Beranda Ekonomi Rupiah Makin "Merah" di Penutupan Jumat, Cetak Rekor Terlemah Sepanjang Sejarah

Rupiah Makin "Merah" di Penutupan Jumat, Cetak Rekor Terlemah Sepanjang Sejarah

Rupiah sempat menyentuh level Rp17.905 per dolar AS pada pukul 14.05 WIB, sebelum sedikit terkoreksi hingga penutupan pasar.

0
Ilustrasi - Rupiah semakin melemah

CARAPANDANG - Nilai tukar rupiah terhadap dolar Amerika Serikat (AS) resmi ditutup lebih dalam di zona merah pada perdagangan Jumat (29/5/2026), sekaligus mencatatkan rekor terlemah sepanjang masa di tengah tekanan global dan kebutuhan valas domestik.

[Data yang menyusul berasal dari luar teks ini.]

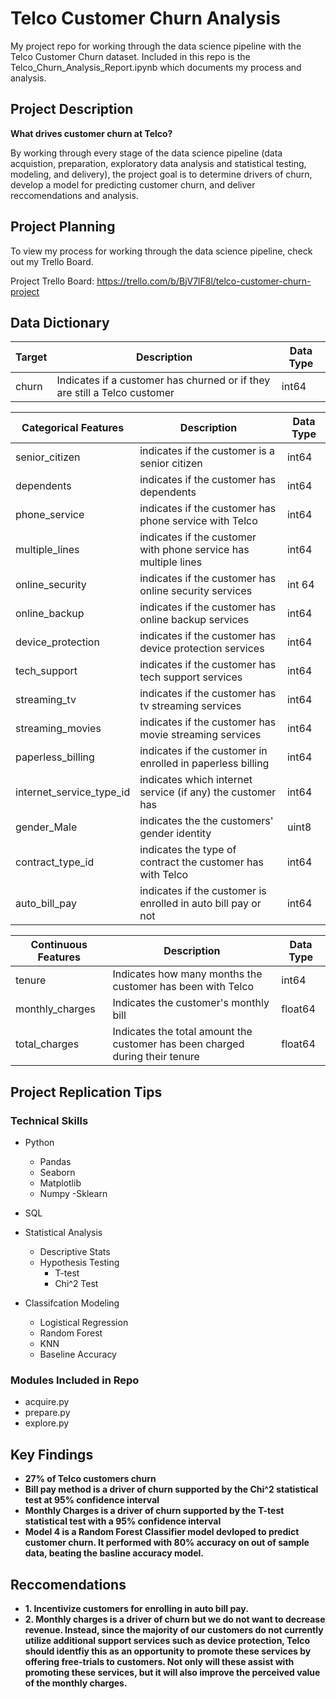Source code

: # Telco Customer Churn Analysis
My project repo for working through the data science pipeline with the Telco Customer Churn dataset.
Included in this repo is the Telco_Churn_Analysis_Report.ipynb which documents my process and analysis. 


## Project Description
**What drives customer churn at Telco?**

By working through every stage of the data science pipeline (data acquistion, preparation, exploratory data analysis and statistical testing, modeling, and delivery), the project goal is to determine drivers of churn, develop a model for predicting customer churn, and deliver reccomendations and analysis.


## Project Planning
To view my process for working through the data science pipeline, check out my Trello Board.

Project Trello Board: https://trello.com/b/BjV7lF8l/telco-customer-churn-project


## Data Dictionary

| Target| Description | Data Type |
|---------|-------------|-----------|
| churn | Indicates if a customer has churned or if they are still a Telco customer | int64 |

| Categorical Features | Description | Data Type |
|---------|-------------|-----------|
|senior_citizen| indicates if the customer is a senior citizen | int64 |
dependents | indicates if the customer has dependents | int64
phone_service | indicates if the customer has phone service with Telco | int64 |
multiple_lines | indicates if the customer with phone service has multiple lines | int64 |
online_security | indicates if the customer has online security services| int 64 |
online_backup | indicates if the customer has online backup services | int64 |
device_protection | indicates if the customer has device protection services | int64 |
tech_support | indicates if the customer has tech support services | int64 |
streaming_tv | indicates if the customer has tv streaming services | int64 |
streaming_movies | indicates if the customer has movie streaming services | int64 |
paperless_billing | indicates if the customer in enrolled in paperless billing | int64 |
internet_service_type_id | indicates which internet service (if any) the customer has | int64
gender_Male | indicates the the customers' gender identity | uint8
contract_type_id | indicates the type of contract the customer has with Telco | int64|
auto_bill_pay | indicates if the customer is enrolled in auto bill pay or not | int64|

| Continuous Features | Description | Data Type |
|---------|-------------|-----------|
| tenure | Indicates how many months the customer has been with Telco | int64 |
| monthly_charges | Indicates the customer's monthly bill | float64 |
| total_charges | Indicates the total amount the customer has been charged during their tenure | float64



## Project Replication Tips

### Technical Skills
- Python
    - Pandas
    - Seaborn
    - Matplotlib
    - Numpy
    -Sklearn
    
- SQL

- Statistical Analysis
    - Descriptive Stats
    - Hypothesis Testing
        - T-test
        - Chi^2 Test
        
- Classifcation Modeling
    - Logistical Regression
    - Random Forest
    - KNN
    - Baseline Accuracy
    
### Modules Included in Repo
- acquire.py
- prepare.py
- explore.py



## Key Findings

- **27% of Telco customers churn**
- **Bill pay method is a driver of churn supported by the Chi^2 statistical test at 95% confidence interval**
- **Monthly Charges is a driver of churn supported by the T-test statistical test with a 95% confidence interval**
- **Model 4 is a Random Forest Classifier model devloped to predict customer churn. It performed with 80% accuracy on out of sample data, beating the basline accuracy model.**


## Reccomendations

- **1. Incentivize customers for enrolling in auto bill pay.**
- **2. Monthly charges is a driver of churn but we do not want to decrease revenue. Instead, since the majority of our customers do not currently utilize additional support services such as device protection, Telco should identfiy this as an opportunity to promote these services by offering free-trials to customers. Not only will these assist with promoting these services, but it will also improve the perceived value of the monthly charges.**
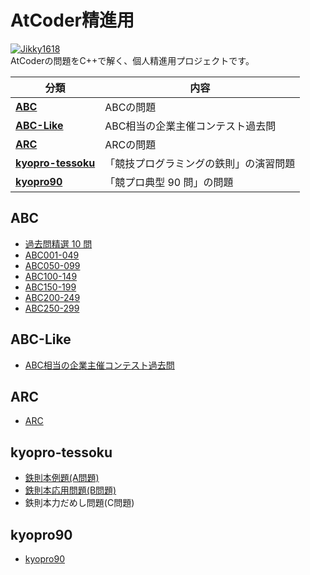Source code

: # AtCoder精進用

[![Jikky1618](https://img.shields.io/endpoint?url=https%3A%2F%2Fatcoder-badges.now.sh%2Fapi%2Fatcoder%2Fjson%2FJikky1618&style=for-the-badge)](https://atcoder.jp/users/Jikky1618)
<br>
AtCoderの問題をC++で解く、個人精進用プロジェクトです。

|分類|内容|
|---|---|
|**[ABC](#abc)**|ABCの問題|
|**[ABC-Like](#abc-like)**|ABC相当の企業主催コンテスト過去問|
|**[ARC](#arc)**|ARCの問題|
|**[kyopro-tessoku](#kyopro-tessoku)**|「競技プログラミングの鉄則」の演習問題|
|**[kyopro90](#kyopro90)**|「競プロ典型 90 問」の問題|


<a name="abc"></a>

## ABC

- [過去問精選 10 問](https://github.com/Jikky1618/AtCoder/tree/main/ABC/ABS)
- [ABC001-049](https://github.com/Jikky1618/AtCoder/tree/main/ABC/ABC001-049)
- [ABC050-099](https://github.com/Jikky1618/AtCoder/tree/main/ABC/ABC050-099)
- [ABC100-149](https://github.com/Jikky1618/AtCoder/tree/main/ABC/ABC100-149)
- [ABC150-199](https://github.com/Jikky1618/AtCoder/tree/main/ABC/ABC150-199)
- [ABC200-249](https://github.com/Jikky1618/AtCoder/tree/main/ABC/ABC200-249)
- [ABC250-299](https://github.com/Jikky1618/AtCoder/tree/main/ABC/ABC250-299)

<a name="abc-like"></a>

## ABC-Like

- [ABC相当の企業主催コンテスト過去問](https://github.com/Jikky1618/AtCoder/tree/main/ABC-Like)

<a name="arc"></a>

## ARC

- [ARC](https://github.com/Jikky1618/AtCoder/tree/main/ARC)

<a name="kyopro-tessoku"></a>

## kyopro-tessoku

- [鉄則本例題(A問題)](https://github.com/Jikky1618/AtCoder/tree/main/kyopro-tessoku/A)
- [鉄則本応用問題(B問題)](https://github.com/Jikky1618/AtCoder/tree/main/kyopro-tessoku/B)
- 鉄則本力だめし問題(C問題)

<a name="kyopro90"></a>

## kyopro90

- [kyopro90](https://github.com/Jikky1618/AtCoder/tree/main/kyopro90)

Berdasarkan data pasar spot, rupiah ditutup melemah 0,2 persen ke level Rp17.881 per dolar AS, memburuk dibandingkan penutupan Kamis (28/5) di posisi Rp17.846 per dolar AS.

Ini menjadi level penutupan terburuk yang pernah dicatatkan mata uang Garuda sepanjang sejarah.

Pelemahan ini bahkan lebih ekstrem di tengah perdagangan. Rupiah sempat menyentuh level Rp17.905 per dolar AS pada pukul 14.05 WIB, sebelum sedikit terkoreksi hingga penutupan pasar.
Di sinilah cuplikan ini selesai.